In August 2012, a new Somali administration was appointed, marking the end of an eight-year “transitional” period towards the end of two decades of conflict and state collapse after the Siad Barre regime fell in 1991. Since the new administration has been in place, there have been some improvements in security, but Amnesty International said these changes are not enough to be considered fundamental, durable or stable enough for foreign governments to consider returning Somali individuals.
Although the capital Mogadishu is largely under government control, an armed conflict still rages between the Somali National Armed Forces (SNAF) and the al-Shabab armed group. Civilians persistently face insecurity and risk falling victim to grave human rights abuses, including indiscriminate and targeted violence, rape, killings, as well as extortion.
It is widely believed that all parties to the conflict are responsible for such abuses.
Both indiscriminate and targeted attacks still take place in Mogadishu itself – including the use of suicide bombs, improvised explosive devices (IED) and grenade attacks.
As recently as 5 May, an IED attack killed at least eight civilians and wounded many others in the capital. On 14 April, al-Shabab carried out two large-scale attacks in the city, killing at least 30 people. These were just the latest in a string of violent attacks in recent months.
Journalists, businessmen, clan elders and politicians are at special risk of targeted killings. Twenty-four journalists have been killed in Mogadishu since December 2011, including four so far this year. One of them was Mohamed Ibrahim Rageh, shot outside his home in the capital shortly after returning from exile in Uganda.
In southern and central areas of Somalia – where al-Shabab still exerts broad control – the security situation is extremely volatile, with the armed group and government forces vying for influence.
Government forces often lack the authority, discipline and control needed to protect civilians, and their reliance on Ethiopian and African Union forces mean that any security gains are extremely fragile.

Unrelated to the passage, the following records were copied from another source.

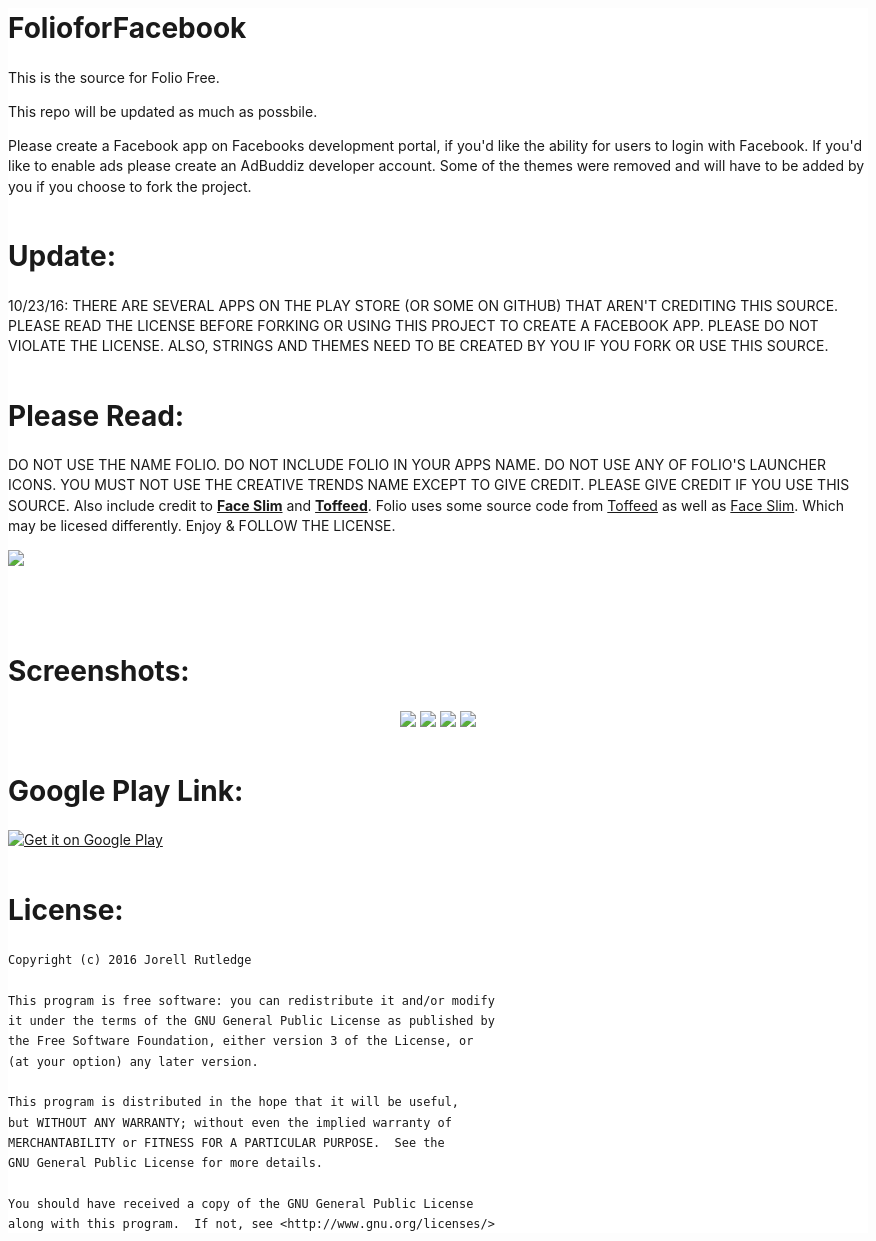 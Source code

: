 # FolioforFacebook

This is the source for Folio Free.

This repo will be updated as much as possbile.

Please create a Facebook app on Facebooks development portal, if you'd like the ability for users to login with Facebook. If you'd like to enable ads please create an AdBuddiz developer account. Some of the themes were removed and will have to be added by you if you choose to fork the project.

# Update:
10/23/16: THERE ARE SEVERAL APPS ON THE PLAY STORE (OR SOME ON GITHUB) THAT AREN'T CREDITING THIS SOURCE. PLEASE READ THE LICENSE BEFORE FORKING OR USING THIS PROJECT TO CREATE A FACEBOOK APP. PLEASE DO NOT VIOLATE THE LICENSE. ALSO, STRINGS AND THEMES NEED TO BE CREATED BY YOU IF YOU FORK OR USE THIS SOURCE.

# Please Read:
DO NOT USE THE NAME FOLIO. DO NOT INCLUDE FOLIO IN YOUR APPS NAME. DO NOT USE ANY OF FOLIO'S LAUNCHER ICONS. YOU MUST NOT USE THE CREATIVE TRENDS NAME EXCEPT TO GIVE CREDIT. PLEASE GIVE CREDIT IF YOU USE THIS SOURCE. Also include credit to <a href="https://github.com/indywidualny/FaceSlim"><b>Face Slim</b></a> and <a href="https://github.com/JakeLane/Toffeed"><b>Toffeed</b></a></a>. Folio uses some source code from <a href="https://github.com/JakeLane/Toffeed">Toffeed</a> as well as <a href="https://github.com/indywidualny/FaceSlim">Face Slim</a>. Which may be licesed differently. Enjoy & FOLLOW THE LICENSE.

<img src="http://jnsdesigns.webs.com/hero1.png" width="100%" height=""><br><br><br>

# Screenshots:
<center> <img src="http://jnsdesigns.webs.com/Folio/s1.png" width="22%" height=""> <img src="http://jnsdesigns.webs.com/Folio/s2.png" width="22%" height=""> <img src="http://jnsdesigns.webs.com/Folio/s5.png" width="22%" height=""> <img src="http://jnsdesigns.webs.com/Folio/s4.png" width="22%" height=""> </center>

# Google Play Link:
<a href='https://play.google.com/store/apps/details?id=com.creativetrends.folio.app&hl=en&utm_source=global_co&utm_medium=prtnr&utm_content=Mar2515&utm_campaign=PartBadge&pcampaignid=MKT-Other-global-all-co-prtnr-py-PartBadge-Mar2515-1'><img alt='Get it on Google Play' src='https://play.google.com/intl/en_us/badges/images/generic/en_badge_web_generic.png' width="22%" height=""/></a>


# License:

    Copyright (c) 2016 Jorell Rutledge
    
    This program is free software: you can redistribute it and/or modify
    it under the terms of the GNU General Public License as published by
    the Free Software Foundation, either version 3 of the License, or
    (at your option) any later version.

    This program is distributed in the hope that it will be useful,
    but WITHOUT ANY WARRANTY; without even the implied warranty of
    MERCHANTABILITY or FITNESS FOR A PARTICULAR PURPOSE.  See the
    GNU General Public License for more details.

    You should have received a copy of the GNU General Public License
    along with this program.  If not, see <http://www.gnu.org/licenses/>
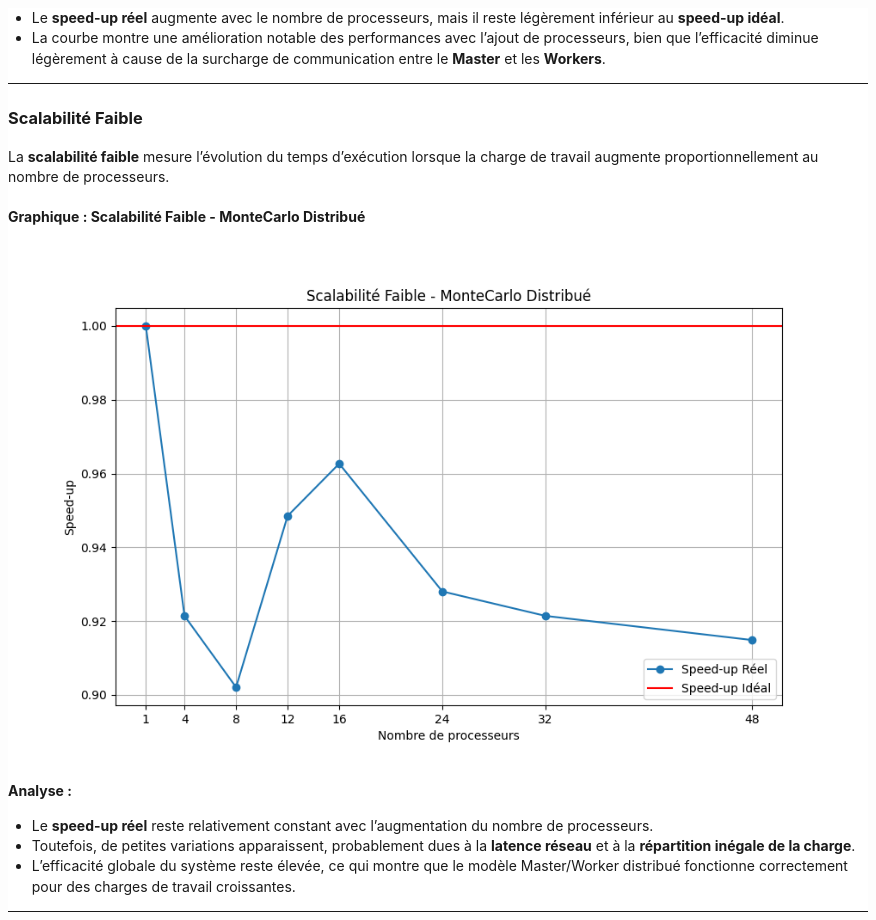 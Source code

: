 - Le **speed-up réel** augmente avec le nombre de processeurs, mais il reste légèrement inférieur au **speed-up idéal**.
- La courbe montre une amélioration notable des performances avec l’ajout de processeurs, bien que l’efficacité diminue légèrement à cause de la surcharge de communication entre le **Master** et les **Workers**.

---

### **Scalabilité Faible**

La **scalabilité faible** mesure l’évolution du temps d’exécution lorsque la charge de travail augmente proportionnellement au nombre de processeurs.

#### **Graphique : Scalabilité Faible - MonteCarlo Distribué**

![Scalabilité Faible - MonteCarlo Distribué](img/MonteCarlo_Weak_Scaling.png)

**Analyse :**

- Le **speed-up réel** reste relativement constant avec l’augmentation du nombre de processeurs.
- Toutefois, de petites variations apparaissent, probablement dues à la **latence réseau** et à la **répartition inégale de la charge**.
- L’efficacité globale du système reste élevée, ce qui montre que le modèle Master/Worker distribué fonctionne correctement pour des charges de travail croissantes.

---
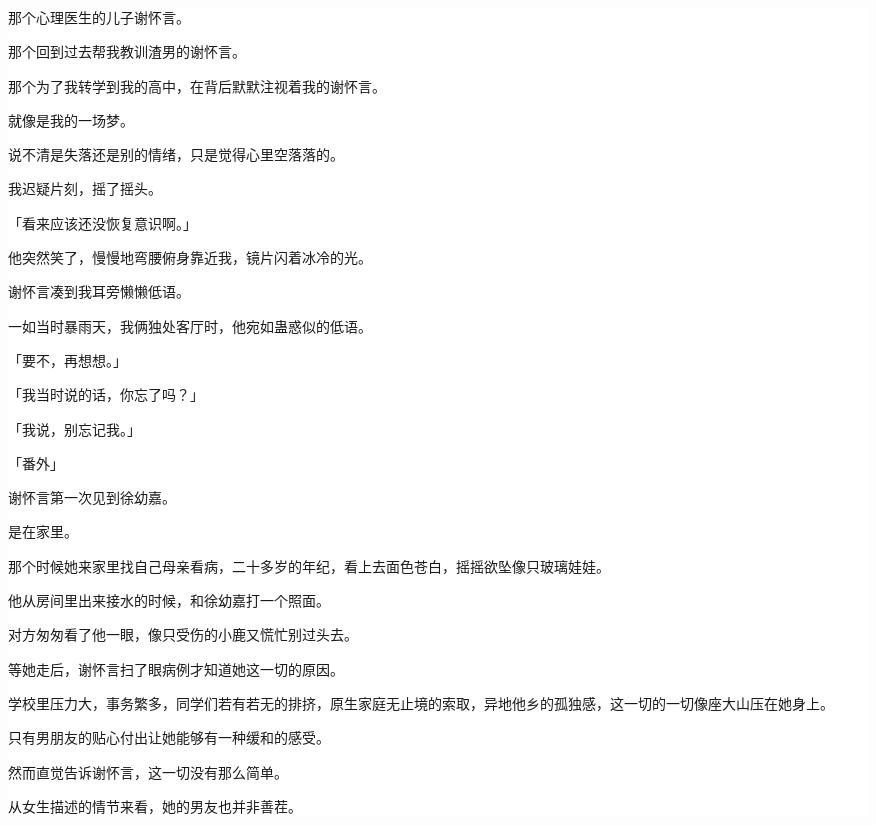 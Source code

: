 
那个心理医生的儿子谢怀言。


那个回到过去帮我教训渣男的谢怀言。


那个为了我转学到我的高中，在背后默默注视着我的谢怀言。


就像是我的一场梦。


说不清是失落还是别的情绪，只是觉得心里空落落的。


我迟疑片刻，摇了摇头。


「看来应该还没恢复意识啊。」


他突然笑了，慢慢地弯腰俯身靠近我，镜片闪着冰冷的光。


谢怀言凑到我耳旁懒懒低语。


一如当时暴雨天，我俩独处客厅时，他宛如蛊惑似的低语。


「要不，再想想。」


「我当时说的话，你忘了吗？」


「我说，别忘记我。」


「番外」


谢怀言第一次见到徐幼嘉。


是在家里。


那个时候她来家里找自己母亲看病，二十多岁的年纪，看上去面色苍白，摇摇欲坠像只玻璃娃娃。


他从房间里出来接水的时候，和徐幼嘉打一个照面。


对方匆匆看了他一眼，像只受伤的小鹿又慌忙别过头去。


等她走后，谢怀言扫了眼病例才知道她这一切的原因。


学校里压力大，事务繁多，同学们若有若无的排挤，原生家庭无止境的索取，异地他乡的孤独感，这一切的一切像座大山压在她身上。


只有男朋友的贴心付出让她能够有一种缓和的感受。


然而直觉告诉谢怀言，这一切没有那么简单。


从女生描述的情节来看，她的男友也并非善茬。

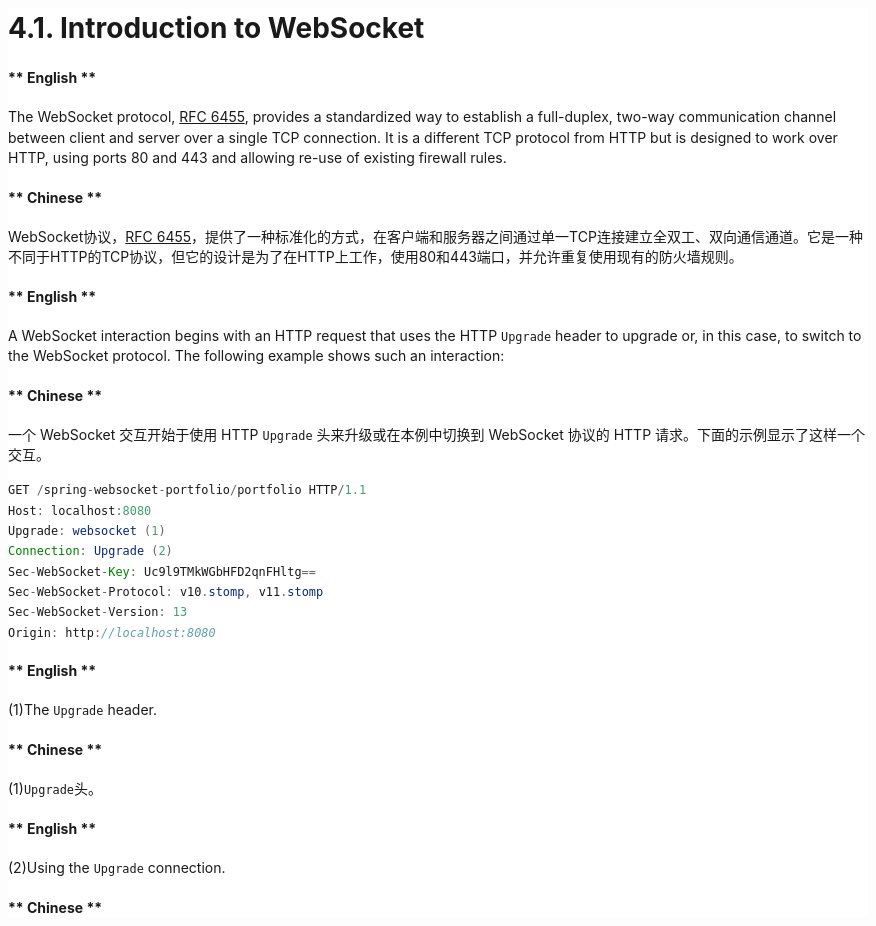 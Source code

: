 # 4.1. Introduction to WebSocket



#### ** English **

The WebSocket protocol, [RFC 6455](https://tools.ietf.org/html/rfc6455), provides a standardized way to establish a full-duplex, two-way communication channel between client and server over a single TCP connection. It is a different TCP protocol from HTTP but is designed to work over HTTP, using ports 80 and 443 and allowing re-use of existing firewall rules.
#### ** Chinese **

WebSocket协议，[RFC 6455](https://tools.ietf.org/html/rfc6455)，提供了一种标准化的方式，在客户端和服务器之间通过单一TCP连接建立全双工、双向通信通道。它是一种不同于HTTP的TCP协议，但它的设计是为了在HTTP上工作，使用80和443端口，并允许重复使用现有的防火墙规则。






#### ** English **

A WebSocket interaction begins with an HTTP request that uses the HTTP `Upgrade` header to upgrade or, in this case, to switch to the WebSocket protocol. The following example shows such an interaction:
#### ** Chinese **

一个 WebSocket 交互开始于使用 HTTP `Upgrade` 头来升级或在本例中切换到 WebSocket 协议的 HTTP 请求。下面的示例显示了这样一个交互。




```java
GET /spring-websocket-portfolio/portfolio HTTP/1.1
Host: localhost:8080
Upgrade: websocket (1)
Connection: Upgrade (2)
Sec-WebSocket-Key: Uc9l9TMkWGbHFD2qnFHltg==
Sec-WebSocket-Protocol: v10.stomp, v11.stomp
Sec-WebSocket-Version: 13
Origin: http://localhost:8080
```



#### ** English **

(1)The `Upgrade` header.
#### ** Chinese **

(1)`Upgrade`头。






#### ** English **

(2)Using the `Upgrade` connection.
#### ** Chinese **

In one recent example on 17 March 2013, Ethiopian troops aiding government forces withdrew from Xudur, the provincial capital of Badool, causing the SNAF to withdraw as well. Within hours of their departure, al-Shabab regained control of the town, prompting thousands of people to flee towards the border with Ethiopia. A surge of abuses followed, with reports that al-Shabab carried out a series of beheadings, including of children and an elderly religious leader.
Amnesty International said in March that the UN’s partial lifting of a longstanding arms embargo on Somalia runs the risk of fuelling an escalation in violations of international humanitarian and human rights law as foreign arms may continue to flow to al-Shabab.
Poor humanitarian conditions
According to UN agencies, more than half of Somalis rely on aid for their survival, and a sixth of the population is still in crisis – the majority of whom live in camps for internally displaced persons.
A drought in 2011 contributed to this situation, but the ongoing humanitarian crisis is largely man-made. Of the 19,000 people recorded as newly displaced between 1 November 2012 and 1 February 2013, 89 per cent cited insecurity as one of the three key reasons for their displacement.
Those living in IDP camps are extremely vulnerable to violence and suffer ongoing human rights abuses. Gender-based violence against women and girls in particular is reported to be endemic, and is often seems to be carried out by the very people mandated with protecting the population: government forces.
“With the ongoing armed conflict and dire humanitarian situation contributing to serious human rights abuses in central and southern Somalia, foreign countries including Denmark should under no circumstances attempt to return individuals there,” said Jackson.